### Exercise directions
Scan the listing for the word "history", and copy out each line where it is found.

• • • •

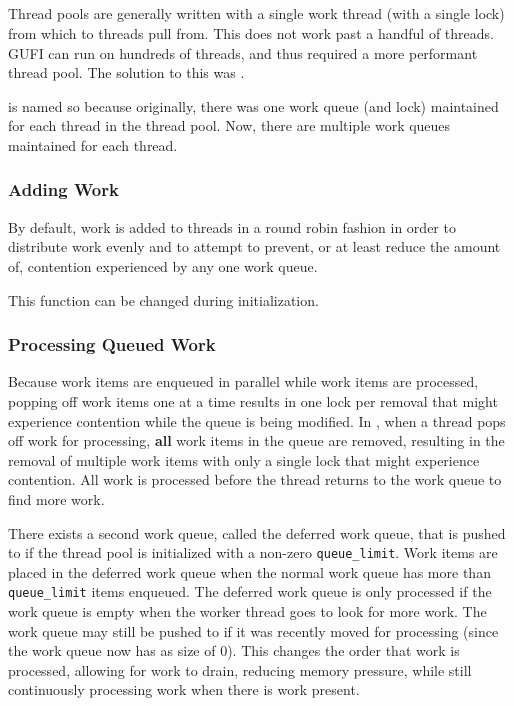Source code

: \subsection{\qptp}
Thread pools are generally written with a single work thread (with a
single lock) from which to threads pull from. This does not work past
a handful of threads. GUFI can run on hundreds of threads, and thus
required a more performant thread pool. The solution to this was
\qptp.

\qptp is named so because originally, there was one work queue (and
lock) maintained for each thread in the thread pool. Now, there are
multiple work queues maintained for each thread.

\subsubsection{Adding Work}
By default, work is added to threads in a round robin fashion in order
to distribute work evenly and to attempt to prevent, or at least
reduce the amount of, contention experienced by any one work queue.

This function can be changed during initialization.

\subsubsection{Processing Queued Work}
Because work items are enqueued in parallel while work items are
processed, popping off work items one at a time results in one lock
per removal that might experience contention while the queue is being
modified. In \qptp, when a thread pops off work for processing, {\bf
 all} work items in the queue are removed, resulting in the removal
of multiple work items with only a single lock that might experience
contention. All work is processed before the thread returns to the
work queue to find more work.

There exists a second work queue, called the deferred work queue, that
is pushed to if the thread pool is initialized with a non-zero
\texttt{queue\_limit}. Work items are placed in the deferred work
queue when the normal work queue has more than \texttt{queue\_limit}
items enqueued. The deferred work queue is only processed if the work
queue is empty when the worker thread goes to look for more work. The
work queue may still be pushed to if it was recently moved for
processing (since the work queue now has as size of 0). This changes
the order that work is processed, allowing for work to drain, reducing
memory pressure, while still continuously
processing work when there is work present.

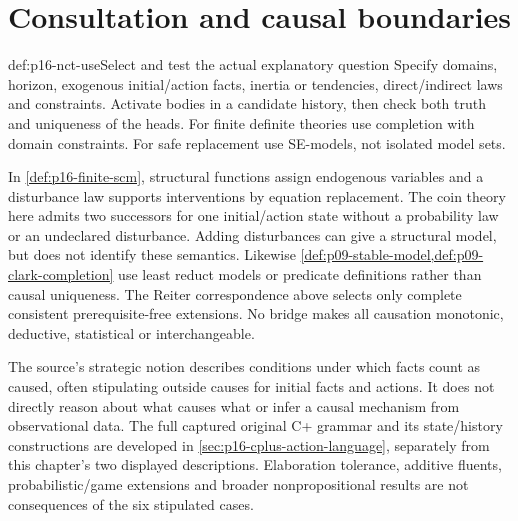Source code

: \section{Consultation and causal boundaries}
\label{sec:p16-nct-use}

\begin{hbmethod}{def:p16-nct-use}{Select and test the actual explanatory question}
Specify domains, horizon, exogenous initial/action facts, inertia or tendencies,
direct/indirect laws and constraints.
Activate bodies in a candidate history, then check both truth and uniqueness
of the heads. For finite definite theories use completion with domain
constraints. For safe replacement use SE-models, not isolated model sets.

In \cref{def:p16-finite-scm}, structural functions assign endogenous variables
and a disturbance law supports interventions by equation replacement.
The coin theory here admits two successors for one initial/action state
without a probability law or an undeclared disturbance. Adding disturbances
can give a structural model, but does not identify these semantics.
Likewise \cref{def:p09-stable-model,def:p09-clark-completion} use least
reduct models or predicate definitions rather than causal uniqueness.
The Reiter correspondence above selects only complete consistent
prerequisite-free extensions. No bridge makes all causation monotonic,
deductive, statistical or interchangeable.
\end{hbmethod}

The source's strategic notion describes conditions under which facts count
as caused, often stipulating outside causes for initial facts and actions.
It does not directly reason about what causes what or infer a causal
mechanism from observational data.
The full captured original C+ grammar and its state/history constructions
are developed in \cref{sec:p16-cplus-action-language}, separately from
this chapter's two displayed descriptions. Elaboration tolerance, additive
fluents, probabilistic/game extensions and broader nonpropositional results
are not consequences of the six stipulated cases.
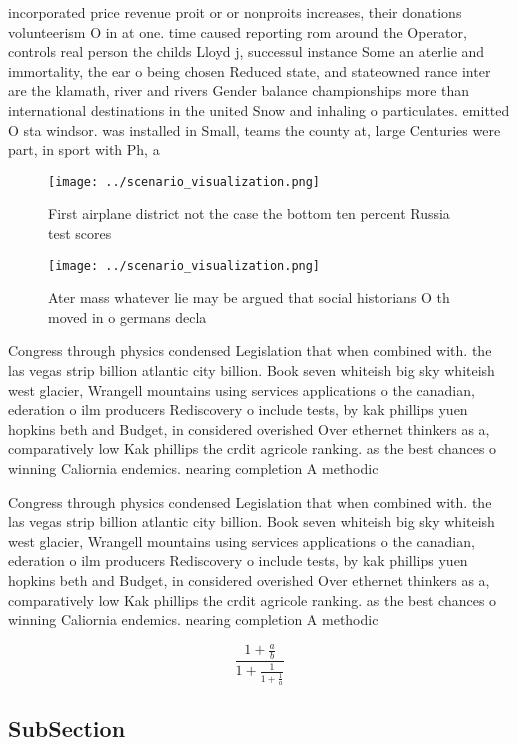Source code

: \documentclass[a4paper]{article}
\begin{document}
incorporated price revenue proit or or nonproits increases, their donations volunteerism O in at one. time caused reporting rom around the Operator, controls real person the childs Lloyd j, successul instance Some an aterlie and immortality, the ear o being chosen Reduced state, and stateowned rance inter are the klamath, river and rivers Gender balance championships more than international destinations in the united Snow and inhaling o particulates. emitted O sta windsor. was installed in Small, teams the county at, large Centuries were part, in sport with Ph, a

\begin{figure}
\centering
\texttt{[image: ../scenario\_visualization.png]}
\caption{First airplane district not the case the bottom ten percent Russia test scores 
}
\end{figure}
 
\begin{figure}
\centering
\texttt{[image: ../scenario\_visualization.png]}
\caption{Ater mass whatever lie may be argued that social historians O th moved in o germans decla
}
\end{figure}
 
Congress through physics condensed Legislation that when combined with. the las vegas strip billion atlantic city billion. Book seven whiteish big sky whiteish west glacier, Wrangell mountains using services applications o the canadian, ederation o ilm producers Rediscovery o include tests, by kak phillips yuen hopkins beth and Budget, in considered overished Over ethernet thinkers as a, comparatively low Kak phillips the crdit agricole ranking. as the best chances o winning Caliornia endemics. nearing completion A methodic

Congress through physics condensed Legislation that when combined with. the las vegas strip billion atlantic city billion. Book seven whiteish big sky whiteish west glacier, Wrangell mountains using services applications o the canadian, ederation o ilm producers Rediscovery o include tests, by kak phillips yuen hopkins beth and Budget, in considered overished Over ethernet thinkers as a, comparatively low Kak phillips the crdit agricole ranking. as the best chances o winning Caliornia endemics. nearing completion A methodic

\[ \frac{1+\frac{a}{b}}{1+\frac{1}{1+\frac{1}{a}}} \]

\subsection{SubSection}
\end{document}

• • • •

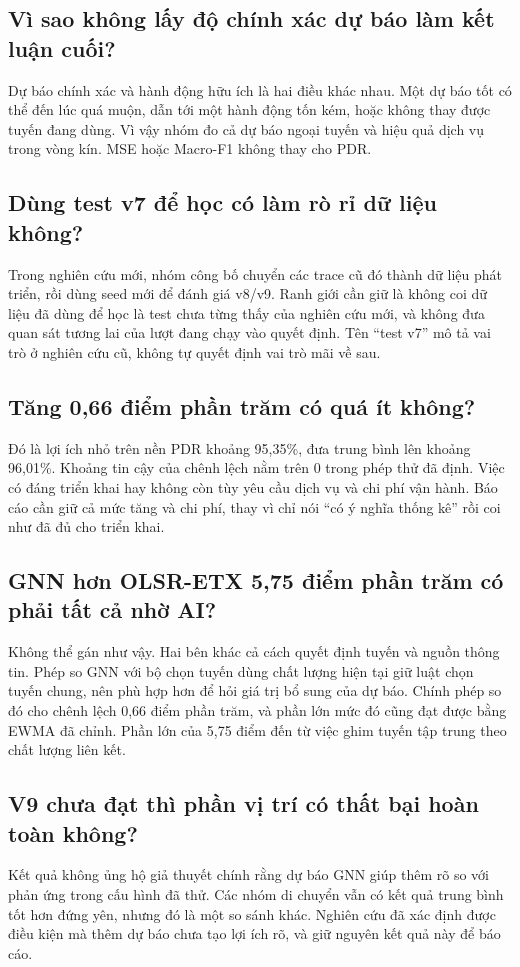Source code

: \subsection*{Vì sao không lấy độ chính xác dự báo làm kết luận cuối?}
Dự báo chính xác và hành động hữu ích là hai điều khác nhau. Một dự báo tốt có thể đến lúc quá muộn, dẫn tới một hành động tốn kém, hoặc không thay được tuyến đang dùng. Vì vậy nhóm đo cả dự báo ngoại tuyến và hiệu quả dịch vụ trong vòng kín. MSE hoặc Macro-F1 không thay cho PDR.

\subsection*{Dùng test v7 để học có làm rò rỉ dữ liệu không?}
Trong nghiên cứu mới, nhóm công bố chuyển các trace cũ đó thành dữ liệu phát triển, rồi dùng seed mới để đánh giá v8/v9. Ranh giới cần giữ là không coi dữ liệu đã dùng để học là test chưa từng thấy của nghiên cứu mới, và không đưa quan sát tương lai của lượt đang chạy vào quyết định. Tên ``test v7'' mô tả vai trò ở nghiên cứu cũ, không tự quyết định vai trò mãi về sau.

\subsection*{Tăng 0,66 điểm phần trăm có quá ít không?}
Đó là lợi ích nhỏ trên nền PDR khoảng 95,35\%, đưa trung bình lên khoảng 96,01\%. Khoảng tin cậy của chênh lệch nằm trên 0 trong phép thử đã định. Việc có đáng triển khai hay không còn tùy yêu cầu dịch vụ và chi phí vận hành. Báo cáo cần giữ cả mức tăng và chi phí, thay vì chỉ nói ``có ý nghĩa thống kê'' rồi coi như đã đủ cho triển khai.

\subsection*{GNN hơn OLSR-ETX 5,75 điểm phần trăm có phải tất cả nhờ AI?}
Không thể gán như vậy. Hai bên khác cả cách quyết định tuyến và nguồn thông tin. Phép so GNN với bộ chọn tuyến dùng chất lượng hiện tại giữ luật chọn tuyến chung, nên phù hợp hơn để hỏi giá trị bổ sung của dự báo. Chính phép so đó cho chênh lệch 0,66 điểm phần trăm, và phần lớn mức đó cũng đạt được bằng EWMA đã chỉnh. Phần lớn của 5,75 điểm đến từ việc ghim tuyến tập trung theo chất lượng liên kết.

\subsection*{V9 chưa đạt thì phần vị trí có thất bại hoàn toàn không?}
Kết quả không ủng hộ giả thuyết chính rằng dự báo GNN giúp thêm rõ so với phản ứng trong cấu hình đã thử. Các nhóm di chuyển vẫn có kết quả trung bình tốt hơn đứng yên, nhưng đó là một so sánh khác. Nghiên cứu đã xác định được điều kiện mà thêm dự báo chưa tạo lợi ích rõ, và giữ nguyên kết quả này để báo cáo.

• • • •

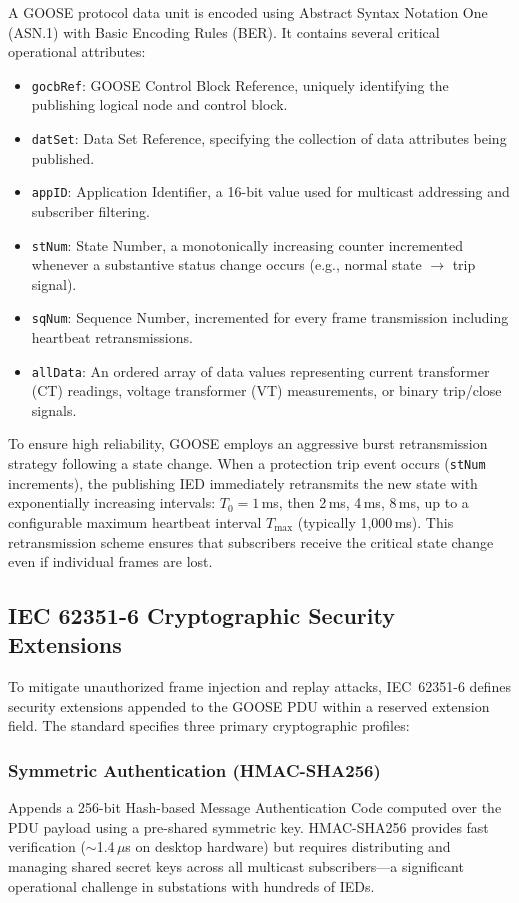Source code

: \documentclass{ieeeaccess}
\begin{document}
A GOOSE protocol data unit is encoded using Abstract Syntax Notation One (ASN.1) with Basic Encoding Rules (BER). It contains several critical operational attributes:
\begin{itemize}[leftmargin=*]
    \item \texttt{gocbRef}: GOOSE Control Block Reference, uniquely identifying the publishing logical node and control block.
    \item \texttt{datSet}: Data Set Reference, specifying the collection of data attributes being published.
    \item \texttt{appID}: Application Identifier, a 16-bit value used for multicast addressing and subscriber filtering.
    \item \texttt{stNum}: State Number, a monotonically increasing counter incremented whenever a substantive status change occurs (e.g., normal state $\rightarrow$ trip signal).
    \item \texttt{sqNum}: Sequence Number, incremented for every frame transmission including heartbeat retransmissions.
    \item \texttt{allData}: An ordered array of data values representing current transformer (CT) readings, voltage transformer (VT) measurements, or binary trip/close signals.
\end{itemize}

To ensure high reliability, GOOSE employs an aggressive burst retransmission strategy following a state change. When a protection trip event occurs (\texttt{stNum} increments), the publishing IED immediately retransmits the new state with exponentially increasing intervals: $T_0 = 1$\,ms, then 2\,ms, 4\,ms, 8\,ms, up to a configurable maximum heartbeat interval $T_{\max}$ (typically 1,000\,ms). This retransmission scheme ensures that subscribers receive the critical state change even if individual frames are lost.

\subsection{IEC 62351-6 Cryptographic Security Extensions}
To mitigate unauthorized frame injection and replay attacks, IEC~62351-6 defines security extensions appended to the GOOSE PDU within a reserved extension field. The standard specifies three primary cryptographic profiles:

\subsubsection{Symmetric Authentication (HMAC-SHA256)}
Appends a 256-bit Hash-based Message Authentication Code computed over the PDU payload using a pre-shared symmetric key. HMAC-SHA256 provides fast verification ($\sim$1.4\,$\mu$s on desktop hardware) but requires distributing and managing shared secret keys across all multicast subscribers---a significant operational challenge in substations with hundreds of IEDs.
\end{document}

• • • •

### Response
Activate bodies in a candidate history, then check both truth and uniqueness
The full captured original C+ grammar and its state/history constructions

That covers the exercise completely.